İçel ve Mersin’de olay yoktur. Mersin’e bağlı Tarsus kazasında çıkan olaylar da kontrol altına alınmıştır. Cebel‑i Bereket Sancağı’nın Dörtyol, Hassa, Osmaniye ve Bahçe kazalarıyla muhtelif karyelerinde olaylar devam etmektedir (BEO, 3538/265303).

Adana’da 25 Nisan akşamı saat on civarında, Ermenilerin ansısız karakolda bulunan askerler üzerine ateş açmaları sonucu asayiş yeniden bozulmuş, askerlerden üç kişi ölmüştür. Karışıklıklar gece boyu sürmüş, şehrin iki yerinde yangın çıkmış, ancak ertesi günü kontrol altına alınabilmiştir. Şehre bir gün sonra gelen birkaç nizamiye taburu şehre yerleştirilerek her türlü önlem alınmıştır (BEO, 3542/265639).

Adana’da bulunan İngiliz konsolosu şehirde gezerken Ermeni mahallelerini de görüp Ermenilerin durumlarını anlamak istemiş, yanında jandarma kumandanı ve birkaç süvari ve otuz nefer nizâmiye askeri bulunduğu halde, Ermeni mahallesinde yürürken Ermeniler tarafından yine askere ateş edilmiş, konsolos ateş etmemeleri konusunda Ermenileri uyarmak isterken kolundan vurulmuştur.
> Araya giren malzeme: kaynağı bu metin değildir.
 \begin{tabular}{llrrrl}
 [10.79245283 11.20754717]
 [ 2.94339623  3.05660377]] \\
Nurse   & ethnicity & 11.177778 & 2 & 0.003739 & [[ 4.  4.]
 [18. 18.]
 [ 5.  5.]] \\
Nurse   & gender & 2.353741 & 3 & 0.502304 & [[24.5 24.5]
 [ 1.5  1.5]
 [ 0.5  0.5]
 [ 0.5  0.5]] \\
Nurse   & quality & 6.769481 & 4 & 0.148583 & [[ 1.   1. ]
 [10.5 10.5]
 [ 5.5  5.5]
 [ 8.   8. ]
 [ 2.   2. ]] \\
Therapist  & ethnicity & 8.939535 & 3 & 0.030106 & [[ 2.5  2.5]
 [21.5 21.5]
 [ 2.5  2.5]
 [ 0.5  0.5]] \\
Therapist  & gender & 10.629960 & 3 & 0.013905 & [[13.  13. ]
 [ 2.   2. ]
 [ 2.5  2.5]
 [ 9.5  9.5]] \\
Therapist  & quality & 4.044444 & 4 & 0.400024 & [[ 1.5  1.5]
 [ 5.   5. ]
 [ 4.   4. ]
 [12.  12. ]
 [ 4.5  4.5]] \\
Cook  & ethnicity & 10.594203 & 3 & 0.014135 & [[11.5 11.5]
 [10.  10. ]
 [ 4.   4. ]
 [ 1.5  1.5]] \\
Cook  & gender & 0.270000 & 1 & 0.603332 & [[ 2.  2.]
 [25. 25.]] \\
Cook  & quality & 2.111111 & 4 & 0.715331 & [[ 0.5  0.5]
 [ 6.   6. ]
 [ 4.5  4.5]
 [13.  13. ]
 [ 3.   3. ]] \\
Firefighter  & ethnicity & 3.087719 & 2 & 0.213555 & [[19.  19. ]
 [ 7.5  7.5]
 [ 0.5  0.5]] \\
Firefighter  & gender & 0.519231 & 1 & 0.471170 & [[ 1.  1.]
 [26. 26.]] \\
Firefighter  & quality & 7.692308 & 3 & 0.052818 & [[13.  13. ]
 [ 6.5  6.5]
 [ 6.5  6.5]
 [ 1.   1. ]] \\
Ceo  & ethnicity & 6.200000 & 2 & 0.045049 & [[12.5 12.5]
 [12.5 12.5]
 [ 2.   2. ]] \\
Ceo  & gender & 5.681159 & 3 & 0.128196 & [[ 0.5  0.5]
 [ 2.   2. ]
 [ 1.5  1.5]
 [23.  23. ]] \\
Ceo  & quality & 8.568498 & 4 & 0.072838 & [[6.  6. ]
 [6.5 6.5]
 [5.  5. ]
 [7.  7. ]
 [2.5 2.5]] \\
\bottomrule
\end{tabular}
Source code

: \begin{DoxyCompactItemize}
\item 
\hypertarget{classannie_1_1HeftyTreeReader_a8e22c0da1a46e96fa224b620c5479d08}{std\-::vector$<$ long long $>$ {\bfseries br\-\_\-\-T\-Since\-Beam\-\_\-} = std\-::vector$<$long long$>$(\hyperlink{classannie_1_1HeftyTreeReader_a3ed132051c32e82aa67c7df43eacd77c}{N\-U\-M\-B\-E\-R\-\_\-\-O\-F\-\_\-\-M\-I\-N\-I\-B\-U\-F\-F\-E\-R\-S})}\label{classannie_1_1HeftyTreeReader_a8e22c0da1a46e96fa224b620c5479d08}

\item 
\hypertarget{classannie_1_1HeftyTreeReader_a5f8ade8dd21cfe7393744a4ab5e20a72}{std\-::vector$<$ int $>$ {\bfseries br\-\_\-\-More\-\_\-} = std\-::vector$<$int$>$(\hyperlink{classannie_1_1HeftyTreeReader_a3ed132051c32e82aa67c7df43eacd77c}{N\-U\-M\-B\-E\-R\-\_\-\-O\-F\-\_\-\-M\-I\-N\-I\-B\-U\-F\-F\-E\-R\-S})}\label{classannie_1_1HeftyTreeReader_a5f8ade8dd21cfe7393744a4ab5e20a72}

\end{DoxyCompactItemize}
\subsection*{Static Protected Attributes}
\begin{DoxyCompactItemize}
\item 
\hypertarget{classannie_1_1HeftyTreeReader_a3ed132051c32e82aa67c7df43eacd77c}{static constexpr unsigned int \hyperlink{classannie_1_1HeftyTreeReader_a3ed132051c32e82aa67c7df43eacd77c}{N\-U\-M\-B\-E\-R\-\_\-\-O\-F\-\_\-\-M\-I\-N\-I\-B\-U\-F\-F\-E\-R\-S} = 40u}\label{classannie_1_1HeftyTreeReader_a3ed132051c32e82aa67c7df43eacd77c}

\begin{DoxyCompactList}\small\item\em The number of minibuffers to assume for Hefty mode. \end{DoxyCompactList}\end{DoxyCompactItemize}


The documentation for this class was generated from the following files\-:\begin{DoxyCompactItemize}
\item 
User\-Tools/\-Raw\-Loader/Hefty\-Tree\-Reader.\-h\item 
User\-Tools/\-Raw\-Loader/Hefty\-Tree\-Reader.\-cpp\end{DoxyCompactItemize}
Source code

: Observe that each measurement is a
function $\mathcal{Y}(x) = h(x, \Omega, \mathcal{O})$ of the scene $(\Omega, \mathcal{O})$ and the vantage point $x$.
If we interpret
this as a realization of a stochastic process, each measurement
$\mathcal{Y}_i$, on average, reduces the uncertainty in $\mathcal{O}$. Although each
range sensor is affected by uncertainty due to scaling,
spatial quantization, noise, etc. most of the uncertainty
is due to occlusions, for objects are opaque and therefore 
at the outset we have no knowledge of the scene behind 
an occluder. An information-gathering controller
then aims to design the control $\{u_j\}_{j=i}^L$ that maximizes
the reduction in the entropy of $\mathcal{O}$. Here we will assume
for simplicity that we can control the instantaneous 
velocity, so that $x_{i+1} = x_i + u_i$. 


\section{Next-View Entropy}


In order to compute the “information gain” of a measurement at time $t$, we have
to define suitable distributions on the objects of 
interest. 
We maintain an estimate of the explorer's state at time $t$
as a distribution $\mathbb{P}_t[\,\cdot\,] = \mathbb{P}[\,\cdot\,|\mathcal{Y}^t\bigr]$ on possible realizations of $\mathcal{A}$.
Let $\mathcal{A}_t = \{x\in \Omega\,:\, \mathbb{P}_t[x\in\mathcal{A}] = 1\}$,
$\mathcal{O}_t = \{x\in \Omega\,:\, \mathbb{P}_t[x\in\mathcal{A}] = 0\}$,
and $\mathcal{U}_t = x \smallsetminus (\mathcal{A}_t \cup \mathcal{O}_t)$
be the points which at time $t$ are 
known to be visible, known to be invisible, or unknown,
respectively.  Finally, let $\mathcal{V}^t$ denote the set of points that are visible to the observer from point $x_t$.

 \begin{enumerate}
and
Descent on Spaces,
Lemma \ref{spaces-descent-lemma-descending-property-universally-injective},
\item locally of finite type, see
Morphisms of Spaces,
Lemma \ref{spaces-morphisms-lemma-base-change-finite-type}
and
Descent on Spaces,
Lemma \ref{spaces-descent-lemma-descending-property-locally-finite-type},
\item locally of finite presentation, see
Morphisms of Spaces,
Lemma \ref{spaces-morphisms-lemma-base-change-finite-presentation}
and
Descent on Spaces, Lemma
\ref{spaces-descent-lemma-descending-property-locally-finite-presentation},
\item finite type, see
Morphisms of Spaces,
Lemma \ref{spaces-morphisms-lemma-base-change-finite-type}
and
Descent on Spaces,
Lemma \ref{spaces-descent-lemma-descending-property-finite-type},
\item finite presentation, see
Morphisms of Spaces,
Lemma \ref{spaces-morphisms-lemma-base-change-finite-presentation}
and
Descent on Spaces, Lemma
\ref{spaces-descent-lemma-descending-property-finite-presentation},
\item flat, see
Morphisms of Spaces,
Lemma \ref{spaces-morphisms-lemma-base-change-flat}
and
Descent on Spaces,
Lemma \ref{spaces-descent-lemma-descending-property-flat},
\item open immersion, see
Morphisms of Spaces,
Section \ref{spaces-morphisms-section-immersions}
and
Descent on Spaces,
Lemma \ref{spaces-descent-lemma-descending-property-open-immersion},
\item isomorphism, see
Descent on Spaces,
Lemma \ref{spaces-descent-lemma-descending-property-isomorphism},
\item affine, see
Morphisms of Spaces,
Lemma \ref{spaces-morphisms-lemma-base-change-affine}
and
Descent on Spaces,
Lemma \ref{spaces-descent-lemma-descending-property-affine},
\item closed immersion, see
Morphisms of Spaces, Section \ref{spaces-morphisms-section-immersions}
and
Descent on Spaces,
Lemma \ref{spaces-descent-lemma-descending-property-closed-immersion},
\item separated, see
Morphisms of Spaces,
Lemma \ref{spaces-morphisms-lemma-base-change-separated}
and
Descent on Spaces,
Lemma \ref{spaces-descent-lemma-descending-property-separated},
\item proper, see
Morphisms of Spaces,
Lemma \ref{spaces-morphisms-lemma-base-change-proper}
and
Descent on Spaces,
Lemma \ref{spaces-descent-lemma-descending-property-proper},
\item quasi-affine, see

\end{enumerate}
Yarası ağır değildir. İngiliz konsolosu Ermenilerin askerleri vurmalarına, üzerine gaz yağı dökerek yakmalarına bizzat şahit olmuştur (BEO., 3536/265166).

Alınan Tedbirler

Harbiye Nezareti, olayların yayılmadan önlenmesi ve asayişin sağlanması için bölgedeki çeşitli askeri birliklerin Adana’ya sevki konusunda V. Ordu Kumandanlığı’na emir vermiştir (BEO., 3534/264992).

Olayları önlemek için Gelibolu ve II. Ordu bölgesinden Mersin’e acilen askeri birlikler gönderilmesine karar verilmiş, askerî birlikleri götürmek üzere Harbiye Nezareti tarafından vapurlar talep edilmiştir (BEO., 3535/265099).

Ayrıca Konya Redîf Livâsı’nın en yakın mevkilerden dört taburunun Adana’ya sevki için Harbiye Nezâreti’nden emir verilmiştir (BEO, 3535/265123).

Yine 20 Nisan’da olayların önlenmesine yönelik olarak Mersin sahillerine acilen bir kruvazör gönderilmesi ve içine bir bölük silahlı bahriye askeri konulması kararlaştırılmıştır (BEO, 3537/265237).

Vali Cevat Bey görevinden azledilmiş, yerine Burdur Mutasarrıfı Mustafa Zihni Paşa atanmıştır. Kumandan Ferik Remzi Paşa da görevinden uzaklaştırılmıştır.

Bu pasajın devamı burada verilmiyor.